FRONTIERE

Quale politica, quale filosofia al tempo del Covid-19?

Giorgio Agamben è tra i pochi che cercano di praticare la filosofia come luogo di libero esercizio critico del pensiero, e non invece, come accade per i più, come via per scalare cattedre attraverso collezioni di citazioni dietro alle quali si nasconde la mancanza di pensiero proprio. Prendendo spunto da alcune sue considerazioni qui pubblicate  (https://www.quodlibet.it/giorgio-agamben-la-medicina-come-religione) vorremmo aggiungerne alcune attinenti a che cosa possa seguire alla caduta delle strutture di potere e dei sistemi di forza verificatasi col Covid-19.
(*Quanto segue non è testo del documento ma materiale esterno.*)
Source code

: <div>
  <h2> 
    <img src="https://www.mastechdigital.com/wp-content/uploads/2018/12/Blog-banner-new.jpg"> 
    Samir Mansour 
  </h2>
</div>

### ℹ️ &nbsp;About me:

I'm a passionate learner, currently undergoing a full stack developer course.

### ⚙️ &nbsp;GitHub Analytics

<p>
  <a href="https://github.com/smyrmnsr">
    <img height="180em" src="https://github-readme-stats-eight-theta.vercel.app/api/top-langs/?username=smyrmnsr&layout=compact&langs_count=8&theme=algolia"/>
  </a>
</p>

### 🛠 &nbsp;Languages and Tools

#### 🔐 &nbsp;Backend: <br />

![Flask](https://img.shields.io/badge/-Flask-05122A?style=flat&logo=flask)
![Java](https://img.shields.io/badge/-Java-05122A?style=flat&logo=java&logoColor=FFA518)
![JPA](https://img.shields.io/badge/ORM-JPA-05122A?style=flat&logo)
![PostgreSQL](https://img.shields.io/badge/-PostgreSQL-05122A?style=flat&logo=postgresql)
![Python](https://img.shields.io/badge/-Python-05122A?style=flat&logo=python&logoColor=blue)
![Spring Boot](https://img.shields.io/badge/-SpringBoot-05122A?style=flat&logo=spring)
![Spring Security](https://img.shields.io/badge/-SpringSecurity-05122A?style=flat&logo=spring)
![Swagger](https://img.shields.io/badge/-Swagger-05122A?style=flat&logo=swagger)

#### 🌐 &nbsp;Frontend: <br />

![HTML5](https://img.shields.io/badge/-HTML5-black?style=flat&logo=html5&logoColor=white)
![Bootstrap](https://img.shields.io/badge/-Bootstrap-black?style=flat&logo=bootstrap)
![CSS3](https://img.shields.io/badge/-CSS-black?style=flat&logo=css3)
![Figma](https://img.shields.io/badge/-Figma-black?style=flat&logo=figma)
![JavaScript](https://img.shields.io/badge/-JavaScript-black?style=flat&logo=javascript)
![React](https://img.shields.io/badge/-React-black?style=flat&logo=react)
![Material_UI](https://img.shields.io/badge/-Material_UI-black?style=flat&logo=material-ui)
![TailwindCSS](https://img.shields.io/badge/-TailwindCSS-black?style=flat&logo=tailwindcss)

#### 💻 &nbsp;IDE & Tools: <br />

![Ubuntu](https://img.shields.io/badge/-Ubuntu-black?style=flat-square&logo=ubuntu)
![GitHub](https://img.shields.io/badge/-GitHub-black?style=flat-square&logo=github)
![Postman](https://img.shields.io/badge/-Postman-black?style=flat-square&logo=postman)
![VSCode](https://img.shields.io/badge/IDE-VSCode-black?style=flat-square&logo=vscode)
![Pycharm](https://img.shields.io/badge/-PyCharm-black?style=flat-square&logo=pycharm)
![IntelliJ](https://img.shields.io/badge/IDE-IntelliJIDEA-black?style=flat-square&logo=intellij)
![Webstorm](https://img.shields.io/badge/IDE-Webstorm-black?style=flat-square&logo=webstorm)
Da filosofo, Agamben nelle sue analisi del tempo della peste corrente tende a idealizzare gli eventi attribuendo alle loro manifestazioni lo statuto di entità autonome: la “scienza medica” e il variare dei giochi di potere che oggi la assediano e la stiracchiano verso quella o quell’altra opzione politica. La scienza medica non esiste, perché quella della medicina è una pratica e in quanto tale soggetta in prevalenza alle capacità del singolo, che opera simile a un artigiano. Ma gli insegnamenti che necessariamente vi stanno alla base si avvalgono di molteplici diverse discipline, dalla chimica alla biologia, dalla fisica alla statistica per convogliarle verso un fine che dovrebbe essere il mantenimento o il recupero delle condizioni di salute delle persone. In questo incontrando i più diversi problemi, a partire da quello, assai difficile da dirimere, su quale sia veramente tale stato di salute, soprattutto ove ci si inoltri nell’oscuro e variegato ambito della salute mentale, che tanto è intrecciata con quella fisica da non potersi veramente distinguere un confine.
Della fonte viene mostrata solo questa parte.